____ Records supplied

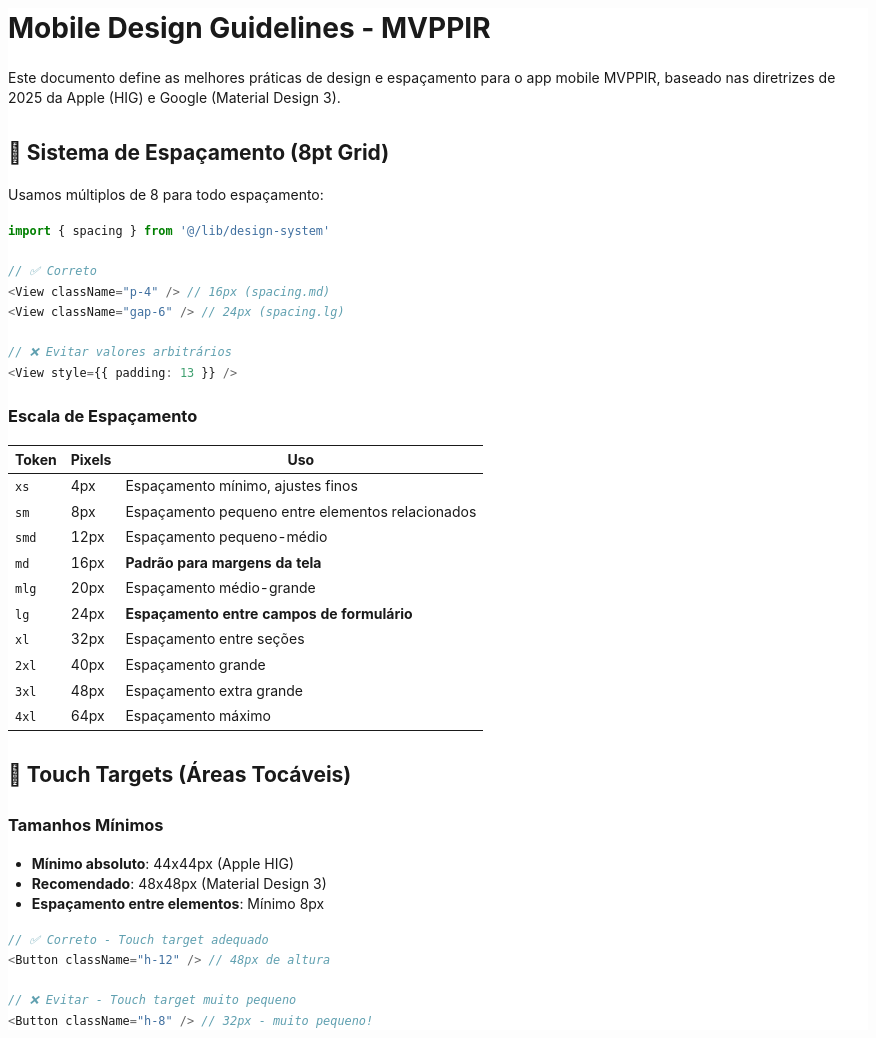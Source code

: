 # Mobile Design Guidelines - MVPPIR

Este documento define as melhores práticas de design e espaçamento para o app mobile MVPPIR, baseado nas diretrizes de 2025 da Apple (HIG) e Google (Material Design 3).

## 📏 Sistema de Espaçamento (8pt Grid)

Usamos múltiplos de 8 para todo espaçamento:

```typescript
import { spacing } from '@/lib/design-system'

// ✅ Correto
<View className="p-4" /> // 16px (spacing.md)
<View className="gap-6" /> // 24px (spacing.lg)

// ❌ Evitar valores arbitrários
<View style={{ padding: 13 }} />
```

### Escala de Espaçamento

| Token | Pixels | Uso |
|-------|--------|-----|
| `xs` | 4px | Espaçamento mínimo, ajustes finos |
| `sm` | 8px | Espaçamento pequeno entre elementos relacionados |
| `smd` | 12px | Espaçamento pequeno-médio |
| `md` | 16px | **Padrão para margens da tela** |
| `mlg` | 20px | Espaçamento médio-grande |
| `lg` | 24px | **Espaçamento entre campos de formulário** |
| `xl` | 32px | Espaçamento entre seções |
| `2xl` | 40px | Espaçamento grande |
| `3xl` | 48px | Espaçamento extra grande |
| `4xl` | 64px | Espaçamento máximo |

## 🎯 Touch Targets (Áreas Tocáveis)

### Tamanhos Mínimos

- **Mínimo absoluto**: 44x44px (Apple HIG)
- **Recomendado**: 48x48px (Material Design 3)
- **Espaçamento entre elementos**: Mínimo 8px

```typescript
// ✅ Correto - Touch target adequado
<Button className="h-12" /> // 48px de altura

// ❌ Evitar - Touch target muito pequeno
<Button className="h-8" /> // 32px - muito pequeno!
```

________
____ Records supplied

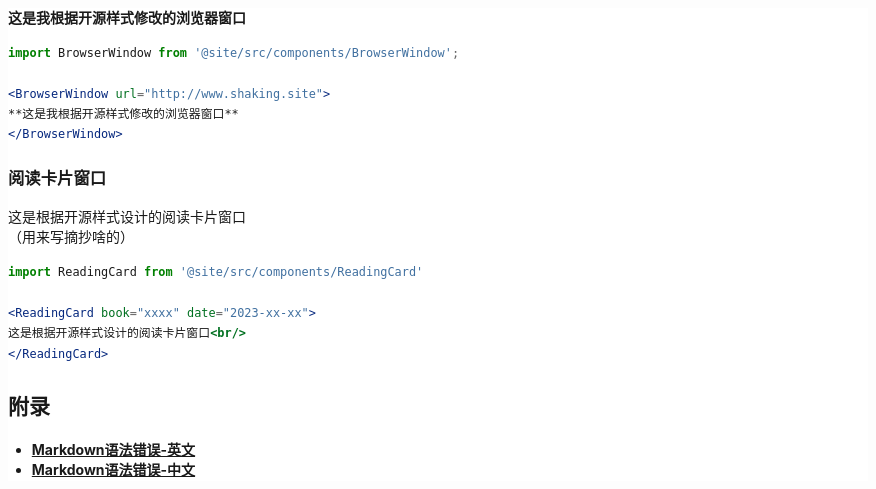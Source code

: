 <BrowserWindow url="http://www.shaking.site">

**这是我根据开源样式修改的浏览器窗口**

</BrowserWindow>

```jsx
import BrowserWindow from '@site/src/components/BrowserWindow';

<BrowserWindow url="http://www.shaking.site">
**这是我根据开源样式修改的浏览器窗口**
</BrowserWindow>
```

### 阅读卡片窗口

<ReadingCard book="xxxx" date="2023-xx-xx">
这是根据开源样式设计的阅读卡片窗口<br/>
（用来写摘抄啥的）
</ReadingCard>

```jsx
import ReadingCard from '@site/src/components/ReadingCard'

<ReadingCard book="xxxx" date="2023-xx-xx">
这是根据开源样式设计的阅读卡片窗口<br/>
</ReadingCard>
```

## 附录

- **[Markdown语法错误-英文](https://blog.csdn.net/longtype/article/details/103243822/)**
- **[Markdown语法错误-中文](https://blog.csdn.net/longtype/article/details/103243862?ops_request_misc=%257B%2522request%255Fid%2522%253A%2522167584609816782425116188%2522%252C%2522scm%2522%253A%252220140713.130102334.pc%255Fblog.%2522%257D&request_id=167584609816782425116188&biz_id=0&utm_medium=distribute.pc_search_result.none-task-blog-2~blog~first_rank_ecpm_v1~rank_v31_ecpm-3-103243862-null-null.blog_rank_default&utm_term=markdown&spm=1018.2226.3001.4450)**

________

The problem:
Only those lines of the entries above that run from the line containing "- **[Markdown语法错误-英文" to the line containing "- **[Markdown语法错误-中文", both included, should be transcribed exactly.

Expected answer:
- **[Markdown语法错误-英文](https://blog.csdn.net/longtype/article/details/103243822/)**
- **[Markdown语法错误-中文](https://blog.csdn.net/longtype/article/details/103243862?ops_request_misc=%257B%2522request%255Fid%2522%253A%2522167584609816782425116188%2522%252C%2522scm%2522%253A%252220140713.130102334.pc%255Fblog.%2522%257D&request_id=167584609816782425116188&biz_id=0&utm_medium=distribute.pc_search_result.none-task-blog-2~blog~first_rank_ecpm_v1~rank_v31_ecpm-3-103243862-null-null.blog_rank_default&utm_term=markdown&spm=1018.2226.3001.4450)**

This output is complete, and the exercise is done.